> ABOUT THIS EXERCISE: Below are the entries. Set down exactly the line containing "- implement a" and each line after it.

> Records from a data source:
+===+

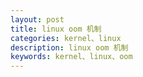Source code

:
 ```yaml
---
layout: post
title: linux oom 机制
categories: kernel、linux
description: linux oom 机制
keywords: kernel、linux、oom
---
```


## 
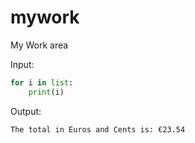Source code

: # mywork

My Work area

Input:
```python
for i in list:
    print(i)
```
Output:
```
The total in Euros and Cents is: €23.54
```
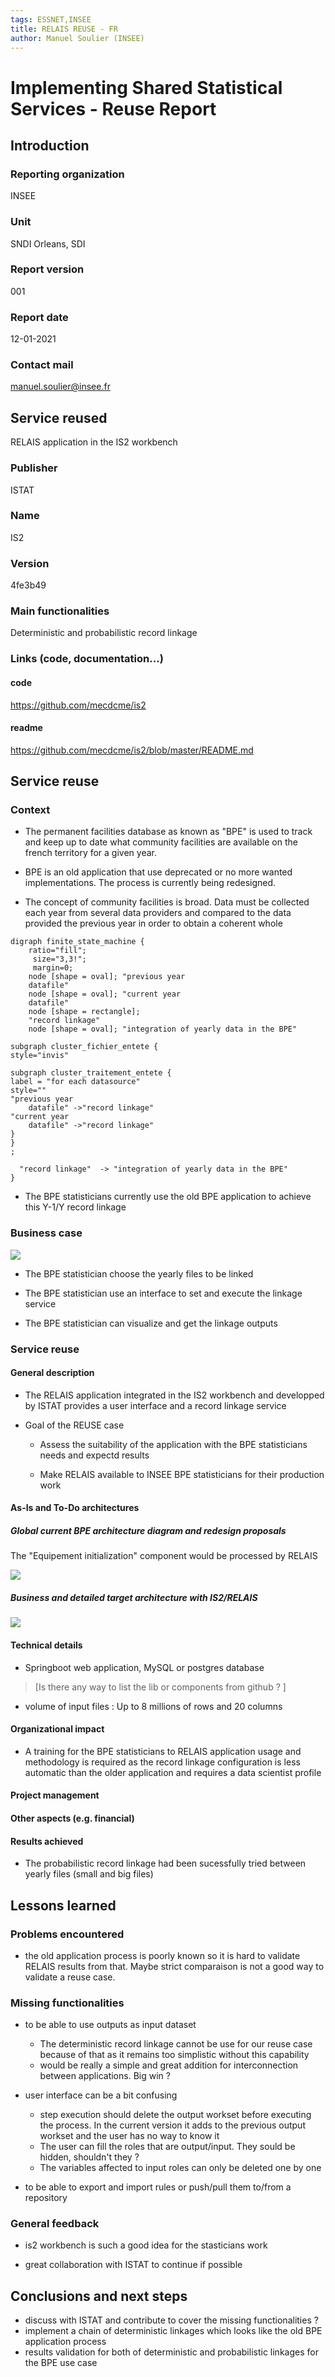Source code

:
 ```yaml
---
tags: ESSNET,INSEE
title: RELAIS REUSE - FR
author: Manuel Soulier (INSEE)
---
```


# Implementing Shared Statistical Services - Reuse Report

## Introduction

### Reporting organization
INSEE

### Unit
SNDI Orleans, SDI

### Report version
001

### Report date
12-01-2021

### Contact mail
manuel.soulier@insee.fr

## Service reused
RELAIS application in the IS2 workbench

### Publisher
ISTAT

### Name
IS2

### Version
4fe3b49

### Main functionalities
Deterministic and probabilistic record linkage

### Links (code, documentation...)
#### code
https://github.com/mecdcme/is2

#### readme
https://github.com/mecdcme/is2/blob/master/README.md


## Service reuse

### Context

* The permanent facilities database as known as "BPE" is used to track and keep up to date what community facilities are available on the french territory for a given year.

* BPE is an old application that use deprecated or no more wanted implementations. The process is currently being redesigned.

* The concept of community facilities is broad. Data must be collected each year from several data providers and compared to the data provided the previous year in order to obtain a coherent whole

```graphviz
digraph finite_state_machine {
    ratio="fill";
     size="3,3!";
     margin=0;
    node [shape = oval]; "previous year
    datafile"
    node [shape = oval]; "current year
    datafile"
    node [shape = rectangle];
    "record linkage"
    node [shape = oval]; "integration of yearly data in the BPE"

subgraph cluster_fichier_entete {
style="invis"

subgraph cluster_traitement_entete {
label = "for each datasource"
style=""
"previous year
    datafile" ->"record linkage"
"current year
    datafile" ->"record linkage"
}
}
;

  "record linkage"  -> "integration of yearly data in the BPE"
}
```


* The BPE statisticians currently use the old BPE application to achieve this Y-1/Y record linkage


### Business case

![](https://i.imgur.com/kdXS3cL.png)

* The BPE statistician choose the yearly files to be linked

* The BPE statistician use an interface to set and execute the linkage service

* The BPE statistician can visualize and get the linkage outputs

### Service reuse

#### General description

* The RELAIS application integrated in the IS2 workbench and developped by ISTAT provides a user interface and a record linkage service

* Goal of the REUSE case
    * Assess the suitability of the application with the BPE statisticians needs and expectd results

    * Make RELAIS available to INSEE BPE statisticians for their production work

#### As-Is and To-Do architectures

##### Global current BPE architecture diagram and redesign proposals 
The "Equipement initialization" component would be processed by RELAIS

![](https://github.com/I3S-ESSnet/Documents/blob/master/wp1/bpe/bpe-current-architecture/bpe-current-architecture.png?raw=true)


##### Business and detailed target architecture with IS2/RELAIS

![](https://i.imgur.com/tbUHrg0.png)


#### Technical details
* Springboot web application, MySQL or postgres database
> [Is there any way to list the lib or components from github ? ]

* volume of input files : Up to 8 millions of rows and 20 columns

#### Organizational impact

* A training for the BPE statisticians to RELAIS application usage and methodology is required as the record linkage configuration is less automatic than the older application and requires a data scientist profile

#### Project management


#### Other aspects (e.g. financial)

#### Results achieved
* The probabilistic record linkage had been sucessfully tried between yearly files (small and big files)

## Lessons learned

### Problems encountered

- the old application process is poorly known so it is hard to validate RELAIS results from that. Maybe strict comparaison is not a good way to validate a reuse case.

### Missing functionalities

- to be able to use outputs as input dataset
    - The deterministic record linkage cannot be use for our reuse case because of that as it remains too simplistic without this capability
    - would be really a simple and great addition for interconnection between applications. Big win ?

- user interface can be a bit confusing
    - step execution should delete the output workset before executing the process. In the current version it adds to the previous output workset and the user has no way to know it
    - The user can fill the roles that are output/input. They sould be hidden, shouldn't they ?
    - The variables affected to input roles can only be deleted one by one

- to be able to export and import rules or push/pull them to/from a repository

### General feedback

- is2 workbench is such a good idea for the stasticians work

- great collaboration with ISTAT to continue if possible

## Conclusions and next steps
- discuss with ISTAT and contribute to cover the missing functionalities ?
- implement a chain of deterministic linkages which looks like the old BPE application process
- results validation for both of deterministic and probabilistic linkages for the BPE use case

+===+

> SOLUTION TO THIS PROBLEM:
- implement a chain of deterministic linkages which looks like the old BPE application process
- results validation for both of deterministic and probabilistic linkages for the BPE use case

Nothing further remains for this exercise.